Since the 1990s, American conservatism has been run in a fundamentally top-down way. Talking points were produced by politicians, disseminated to a relatively small number of top-tier outlets, spread through a larger number of disciplined pundits, and believed by half the country. At the top, politicians were motivated by self-interest; outlets like Fox News were motivated by money and proximity to power; voters were motivated by believing the things which they had been told by this closed, airless media ecosystem.

The pundits in the middle, from the relatively highbrow chamber-music conservatives at National Review to the hawkish neocons at the Weekly Standard to individual blogs and talk radio shows, seemed to be an army which walked in lockstep, diverging to support their individual candidates but eventually reuniting to press the single message dictated at the top. Insofar as their varieties of conservatism differed -- theocon, reformicon, econocon -- they seemed to represent an origin story rather than something which was still an active part of their ideological underpinnings. And this was because conservative media, unlike mainstream media, doesn't actually engage with itself much: if you look at the points of conflict, even between individual pundits on Twitter, they were producing a sort of punditry, but they were not consuming it exclusively. They were consuming the mainstream media, then imposing a sort of conservative lens on it.

When Trump became inevitable, the conservative middlemen suddenly had to contend with each other.
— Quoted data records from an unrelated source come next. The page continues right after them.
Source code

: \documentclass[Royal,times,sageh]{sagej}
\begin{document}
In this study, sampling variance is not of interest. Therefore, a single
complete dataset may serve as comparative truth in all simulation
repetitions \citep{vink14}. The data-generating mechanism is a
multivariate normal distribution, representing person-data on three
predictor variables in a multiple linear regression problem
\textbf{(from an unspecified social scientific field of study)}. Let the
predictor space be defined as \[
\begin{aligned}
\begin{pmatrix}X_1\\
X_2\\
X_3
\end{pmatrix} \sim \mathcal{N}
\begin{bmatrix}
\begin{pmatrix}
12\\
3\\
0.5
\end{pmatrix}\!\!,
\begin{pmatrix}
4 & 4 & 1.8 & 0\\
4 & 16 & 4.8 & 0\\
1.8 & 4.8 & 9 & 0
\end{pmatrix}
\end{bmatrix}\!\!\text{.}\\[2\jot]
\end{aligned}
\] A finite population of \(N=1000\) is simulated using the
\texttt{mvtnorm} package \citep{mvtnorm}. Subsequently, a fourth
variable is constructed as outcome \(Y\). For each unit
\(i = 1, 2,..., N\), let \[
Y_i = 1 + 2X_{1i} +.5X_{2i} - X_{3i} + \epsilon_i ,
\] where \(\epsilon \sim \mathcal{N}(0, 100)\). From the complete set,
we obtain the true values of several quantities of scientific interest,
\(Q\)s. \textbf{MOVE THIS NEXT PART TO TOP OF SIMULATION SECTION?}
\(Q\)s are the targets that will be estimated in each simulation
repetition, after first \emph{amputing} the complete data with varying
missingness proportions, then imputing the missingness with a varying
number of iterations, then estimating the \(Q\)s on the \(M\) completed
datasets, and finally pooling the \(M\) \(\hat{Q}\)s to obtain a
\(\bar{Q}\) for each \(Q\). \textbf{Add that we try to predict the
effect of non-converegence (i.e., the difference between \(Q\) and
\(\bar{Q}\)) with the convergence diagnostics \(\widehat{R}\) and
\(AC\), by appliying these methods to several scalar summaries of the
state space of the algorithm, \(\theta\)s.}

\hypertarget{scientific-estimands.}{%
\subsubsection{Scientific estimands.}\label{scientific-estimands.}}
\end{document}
No one outside the conservative ghetto could understand why Trump had suddenly risen to national prominence. The answer was inside the conservative media, not outside of it.

It's a tarnished silver lining, but suddenly the ideological underpinnings of conservatism (or, rather, the different varieties of conservatism) have become much more clear, and their arguments much less vapid. Maybe I can finally start reading conservatives outside The American Conservative again.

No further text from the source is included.